DATA EXTRACTS START

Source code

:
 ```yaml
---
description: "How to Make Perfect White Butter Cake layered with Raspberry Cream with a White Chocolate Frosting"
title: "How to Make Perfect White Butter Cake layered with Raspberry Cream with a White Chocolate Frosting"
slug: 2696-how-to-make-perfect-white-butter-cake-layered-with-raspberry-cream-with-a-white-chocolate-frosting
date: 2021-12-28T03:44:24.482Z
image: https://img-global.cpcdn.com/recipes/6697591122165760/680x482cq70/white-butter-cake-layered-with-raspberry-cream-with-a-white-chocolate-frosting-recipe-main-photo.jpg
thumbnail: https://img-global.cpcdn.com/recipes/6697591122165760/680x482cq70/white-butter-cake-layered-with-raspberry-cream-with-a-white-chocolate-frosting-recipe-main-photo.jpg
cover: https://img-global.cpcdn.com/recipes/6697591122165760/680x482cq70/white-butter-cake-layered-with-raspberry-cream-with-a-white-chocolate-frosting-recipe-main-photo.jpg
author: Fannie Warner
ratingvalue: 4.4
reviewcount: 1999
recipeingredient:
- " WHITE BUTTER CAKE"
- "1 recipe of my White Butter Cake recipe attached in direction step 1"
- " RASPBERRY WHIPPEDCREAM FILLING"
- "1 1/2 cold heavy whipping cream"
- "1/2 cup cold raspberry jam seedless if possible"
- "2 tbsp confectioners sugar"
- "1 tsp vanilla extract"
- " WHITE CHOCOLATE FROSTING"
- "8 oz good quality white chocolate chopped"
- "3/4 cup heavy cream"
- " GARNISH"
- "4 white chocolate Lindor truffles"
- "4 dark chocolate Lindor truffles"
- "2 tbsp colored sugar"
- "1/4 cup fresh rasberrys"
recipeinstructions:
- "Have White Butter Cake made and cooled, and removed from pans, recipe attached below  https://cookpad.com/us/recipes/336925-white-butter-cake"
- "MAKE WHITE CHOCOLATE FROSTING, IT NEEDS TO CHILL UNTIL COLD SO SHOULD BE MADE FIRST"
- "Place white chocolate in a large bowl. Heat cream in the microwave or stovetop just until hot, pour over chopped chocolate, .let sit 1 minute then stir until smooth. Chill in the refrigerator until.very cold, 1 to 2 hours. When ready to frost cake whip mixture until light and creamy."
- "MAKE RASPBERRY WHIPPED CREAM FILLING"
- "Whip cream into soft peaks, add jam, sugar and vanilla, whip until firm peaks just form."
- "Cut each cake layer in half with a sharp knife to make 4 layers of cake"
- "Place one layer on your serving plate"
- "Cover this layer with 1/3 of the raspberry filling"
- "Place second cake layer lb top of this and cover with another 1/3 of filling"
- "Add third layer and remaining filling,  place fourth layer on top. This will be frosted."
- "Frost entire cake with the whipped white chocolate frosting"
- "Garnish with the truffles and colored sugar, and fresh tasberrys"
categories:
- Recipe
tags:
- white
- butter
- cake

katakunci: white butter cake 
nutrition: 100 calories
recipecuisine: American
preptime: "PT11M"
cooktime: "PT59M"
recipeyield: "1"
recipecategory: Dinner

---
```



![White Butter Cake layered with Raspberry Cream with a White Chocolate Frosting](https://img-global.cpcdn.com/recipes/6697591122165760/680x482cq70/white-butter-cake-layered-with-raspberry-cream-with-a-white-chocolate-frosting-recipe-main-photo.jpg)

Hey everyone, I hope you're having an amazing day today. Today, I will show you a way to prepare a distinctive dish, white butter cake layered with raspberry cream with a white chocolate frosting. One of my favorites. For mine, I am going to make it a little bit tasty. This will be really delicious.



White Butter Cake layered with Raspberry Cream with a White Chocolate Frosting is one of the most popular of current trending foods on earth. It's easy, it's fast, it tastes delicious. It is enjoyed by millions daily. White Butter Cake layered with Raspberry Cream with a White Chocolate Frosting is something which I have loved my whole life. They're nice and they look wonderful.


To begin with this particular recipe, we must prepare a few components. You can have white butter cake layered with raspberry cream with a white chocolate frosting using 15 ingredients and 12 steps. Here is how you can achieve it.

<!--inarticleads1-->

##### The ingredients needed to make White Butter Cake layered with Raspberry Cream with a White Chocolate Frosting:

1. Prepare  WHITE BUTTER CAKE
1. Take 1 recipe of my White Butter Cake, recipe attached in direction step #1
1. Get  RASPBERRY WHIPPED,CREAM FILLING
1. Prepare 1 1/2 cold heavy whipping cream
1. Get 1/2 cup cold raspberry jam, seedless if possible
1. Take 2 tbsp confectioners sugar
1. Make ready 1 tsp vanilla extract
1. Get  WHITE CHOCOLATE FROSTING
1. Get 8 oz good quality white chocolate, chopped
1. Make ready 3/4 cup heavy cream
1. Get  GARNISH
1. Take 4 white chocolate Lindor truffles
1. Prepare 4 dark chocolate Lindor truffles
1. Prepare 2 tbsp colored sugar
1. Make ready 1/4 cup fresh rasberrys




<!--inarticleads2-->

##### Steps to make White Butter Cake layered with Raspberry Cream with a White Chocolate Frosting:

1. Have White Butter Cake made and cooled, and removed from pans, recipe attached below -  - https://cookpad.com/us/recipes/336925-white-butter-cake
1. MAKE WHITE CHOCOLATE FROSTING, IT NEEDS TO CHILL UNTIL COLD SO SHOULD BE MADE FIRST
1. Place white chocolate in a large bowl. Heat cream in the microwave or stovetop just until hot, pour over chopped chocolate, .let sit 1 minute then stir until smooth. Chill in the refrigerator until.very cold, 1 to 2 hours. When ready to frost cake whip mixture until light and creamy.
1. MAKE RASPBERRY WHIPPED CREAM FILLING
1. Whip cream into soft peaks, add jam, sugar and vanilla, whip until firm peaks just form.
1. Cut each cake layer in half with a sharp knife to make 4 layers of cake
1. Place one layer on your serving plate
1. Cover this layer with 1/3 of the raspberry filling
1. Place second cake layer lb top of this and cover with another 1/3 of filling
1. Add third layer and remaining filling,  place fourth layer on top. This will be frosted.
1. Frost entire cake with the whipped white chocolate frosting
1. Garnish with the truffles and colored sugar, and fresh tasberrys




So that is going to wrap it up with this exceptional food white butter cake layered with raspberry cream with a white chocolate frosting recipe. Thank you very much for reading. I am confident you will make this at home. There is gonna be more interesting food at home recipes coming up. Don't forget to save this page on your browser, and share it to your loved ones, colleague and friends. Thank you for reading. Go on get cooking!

DATA EXTRACTS END

Exactly and only the lines from the one containing "1. Cut each" to the end of the entries above are to be written out.

1. Cut each cake layer in half with a sharp knife to make 4 layers of cake
1. Place one layer on your serving plate
1. Cover this layer with 1/3 of the raspberry filling
1. Place second cake layer lb top of this and cover with another 1/3 of filling
1. Add third layer and remaining filling,  place fourth layer on top. This will be frosted.
1. Frost entire cake with the whipped white chocolate frosting
1. Garnish with the truffles and colored sugar, and fresh tasberrys




So that is going to wrap it up with this exceptional food white butter cake layered with raspberry cream with a white chocolate frosting recipe. Thank you very much for reading. I am confident you will make this at home. There is gonna be more interesting food at home recipes coming up. Don't forget to save this page on your browser, and share it to your loved ones, colleague and friends. Thank you for reading. Go on get cooking!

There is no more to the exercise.